*** Begin section ***

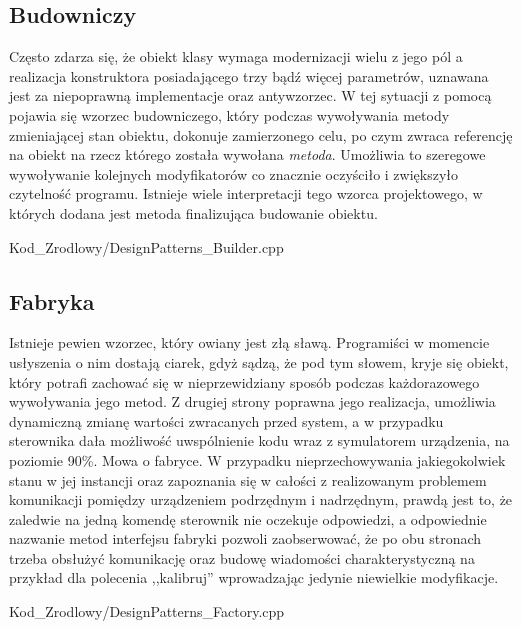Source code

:     \subsection{Budowniczy}
        Często zdarza się, że obiekt klasy wymaga modernizacji wielu z jego pól a realizacja konstruktora posiadającego trzy bądź więcej parametrów,
        uznawana jest za niepoprawną implementacje oraz antywzorzec. W tej sytuacji z pomocą pojawia się wzorzec budowniczego, który podczas wywoływania metody 
        zmieniającej stan obiektu, dokonuje zamierzonego celu, po czym zwraca referencję na obiekt na rzecz którego została wywołana \textit{metoda}. 
        Umożliwia to szeregowe wywoływanie kolejnych modyfikatorów co znacznie oczyściło i zwiększyło czytelność programu. Istnieje wiele interpretacji tego wzorca projektowego,
        w których dodana jest metoda finalizująca budowanie obiektu.
        
            {Kod_Zrodlowy/DesignPatterns_Builder.cpp}
    \subsection{Fabryka}
        Istnieje pewien wzorzec, który owiany jest złą sławą. Programiści w momencie usłyszenia o nim dostają ciarek, gdyż sądzą, że pod tym słowem,
        kryje się obiekt, który potrafi zachować się w nieprzewidziany sposób podczas każdorazowego wywoływania jego metod. Z drugiej strony poprawna jego realizacja, 
        umożliwia dynamiczną zmianę wartości zwracanych przed system, a w przypadku sterownika dała możliwość uwspólnienie kodu wraz z symulatorem urządzenia,
        na poziomie 90\%. Mowa o fabryce. W przypadku nieprzechowywania jakiegokolwiek stanu w jej instancji oraz zapoznania się w całości z realizowanym problemem
        komunikacji pomiędzy urządzeniem podrzędnym i nadrzędnym, prawdą jest to, że zaledwie na jedną komendę sterownik nie oczekuje odpowiedzi, a odpowiednie
        nazwanie metod interfejsu fabryki pozwoli zaobserwować, że po obu stronach trzeba obsłużyć komunikację oraz budowę wiadomości charakterystyczną na przykład
        dla polecenia ,,kalibruj'' wprowadzając jedynie niewielkie modyfikacje. 
        
        {Kod_Zrodlowy/DesignPatterns_Factory.cpp}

*** End section ***

Work task ->
Whenever a line in the material contains the word "wzorzec", copy that line.

Task output ->
        uznawana jest za niepoprawną implementacje oraz antywzorzec. W tej sytuacji z pomocą pojawia się wzorzec budowniczego, który podczas wywoływania metody 
        Istnieje pewien wzorzec, który owiany jest złą sławą. Programiści w momencie usłyszenia o nim dostają ciarek, gdyż sądzą, że pod tym słowem,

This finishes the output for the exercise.